Dalam konteks khutbah kali ini, misalnya, khatib memiliki hak menggunakan waktu untuk menyampaikan pemahaman kebenaran tentang ayat-ayat Allah. Para jamaah juga memiliki hak untuk mendapatkan informasi yang benar, ringkas, padat, dan dalam waktu yang singkat dari khatibnya.
Dalam suatu organisasi, pemimpin memiliki hak untuk mendesain, mengelola, mengatur, dan mengarahkan aktivitas layanan untuk anak buahnya sesuai peraturan. Anak buah memiliki hak untuk memperoleh pelayanan, pembimbingan, pengarahan, dan pengaturan dalam pelaksanaan tugasnya.

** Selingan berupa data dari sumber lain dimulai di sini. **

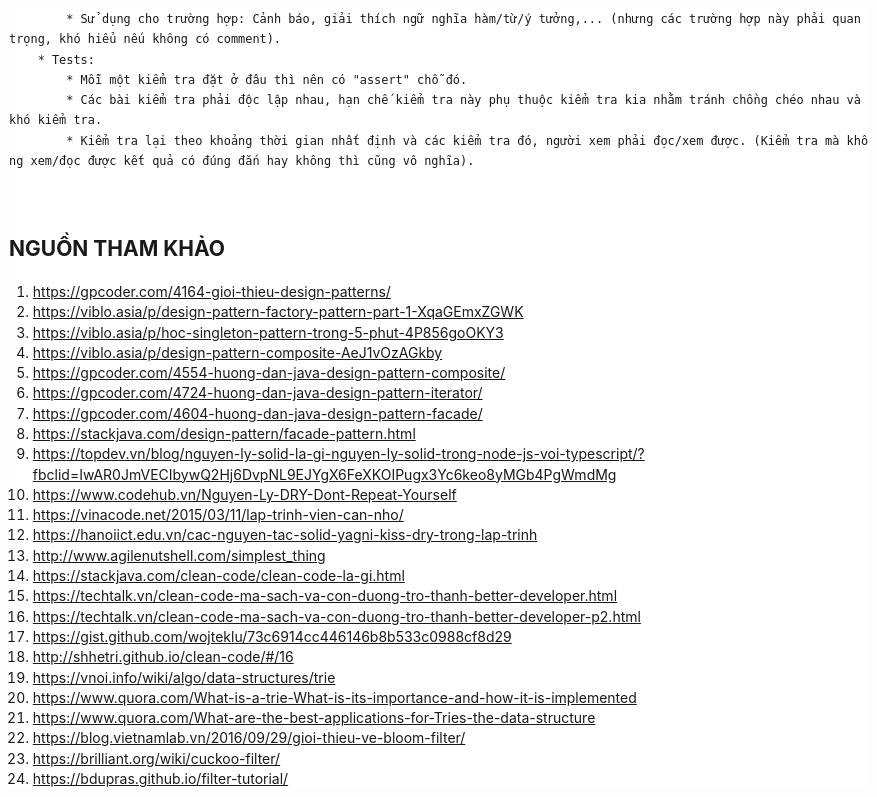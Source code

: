             * Sử dụng cho trường hợp: Cảnh báo, giải thích ngữ nghĩa hàm/từ/ý tưởng,... (nhưng các trường hợp này phải quan trọng, khó hiểu nếu không có comment).
        * Tests:
            * Mỗi một kiểm tra đặt ở đâu thì nên có "assert" chỗ đó.
            * Các bài kiểm tra phải độc lập nhau, hạn chế kiểm tra này phụ thuộc kiểm tra kia nhằm tránh chồng chéo nhau và khó kiểm tra.
            * Kiểm tra lại theo khoảng thời gian nhất định và các kiểm tra đó, người xem phải đọc/xem được. (Kiểm tra mà không xem/đọc được kết quả có đúng đắn hay không thì cũng vô nghĩa).
        
<br/>

<span name="D"></span>

## NGUỒN THAM KHẢO
1. <https://gpcoder.com/4164-gioi-thieu-design-patterns/>
2. <https://viblo.asia/p/design-pattern-factory-pattern-part-1-XqaGEmxZGWK>
3. <https://viblo.asia/p/hoc-singleton-pattern-trong-5-phut-4P856goOKY3>
4. <https://viblo.asia/p/design-pattern-composite-AeJ1vOzAGkby>
5. <https://gpcoder.com/4554-huong-dan-java-design-pattern-composite/>
6. <https://gpcoder.com/4724-huong-dan-java-design-pattern-iterator/>
7. <https://gpcoder.com/4604-huong-dan-java-design-pattern-facade/>
8. <https://stackjava.com/design-pattern/facade-pattern.html>
9. <https://topdev.vn/blog/nguyen-ly-solid-la-gi-nguyen-ly-solid-trong-node-js-voi-typescript/?fbclid=IwAR0JmVECIbywQ2Hj6DvpNL9EJYgX6FeXKOIPugx3Yc6keo8yMGb4PgWmdMg>
10. <https://www.codehub.vn/Nguyen-Ly-DRY-Dont-Repeat-Yourself>
11. <https://vinacode.net/2015/03/11/lap-trinh-vien-can-nho/>
12. <https://hanoiict.edu.vn/cac-nguyen-tac-solid-yagni-kiss-dry-trong-lap-trinh>
13. <http://www.agilenutshell.com/simplest_thing>
14. <https://stackjava.com/clean-code/clean-code-la-gi.html>
15. <https://techtalk.vn/clean-code-ma-sach-va-con-duong-tro-thanh-better-developer.html>
16. <https://techtalk.vn/clean-code-ma-sach-va-con-duong-tro-thanh-better-developer-p2.html>
17. <https://gist.github.com/wojteklu/73c6914cc446146b8b533c0988cf8d29>
18. <http://shhetri.github.io/clean-code/#/16>
19. <https://vnoi.info/wiki/algo/data-structures/trie>
20. <https://www.quora.com/What-is-a-trie-What-is-its-importance-and-how-it-is-implemented>
21. <https://www.quora.com/What-are-the-best-applications-for-Tries-the-data-structure>
22. <https://blog.vietnamlab.vn/2016/09/29/gioi-thieu-ve-bloom-filter/>
23. <https://brilliant.org/wiki/cuckoo-filter/>
24. <https://bdupras.github.io/filter-tutorial/>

Pengabaian atas hak pihak lain bisa mengakibatkan tak tertunaikan amanah yang diberikan bahkan bisa mengarah pada aniaya pada pihak lainnya. Selama ini ada anggapan bahwa aniaya itu hanya terjadi dari yang kuat ke yang lemah, dari atasan ke bawahan, dari pemimpin ke anak buah. Anggapan itu tidak selamanya benar, walaupun diakui ada kecenderungan seperti itu.
(1) Ayah-bunda yang kurang memperhatikan pendidikan Al-Quran anaknya adalah termasuk abai atas hak anaknya. Sebaliknya, ayah-bunda yang telah berusaha agar anaknya mendapatkan pendidikan yang layak sampai ke pendidikan tinggi, tetapi anaknya tidak belajar dengan baik, itu termasuk dari bagian aniaya anak kepada Ayah-Ibunya.
(2) Seorang pemimpin yang abai atas pemberian layanan kenaikan pangkat/jabatan, penambahan kompetensi, dan kesejahteraan anak buahnya  termasuk kategori melupakan hak sekaligus aniaya terhadap anak buahnya. Sebaliknya, seorang pemimpin yang sudah berusaha keras memberikan layanan sesuai dengan koridor peraturan perundangan, tetapi anak buah masih mencaci dan menggunjing ke sana kemari karena kebetulan dia tidak lolos seleksi, tentu saja termasuk bagian anak buah yang aniaya kepada pemimpinnya.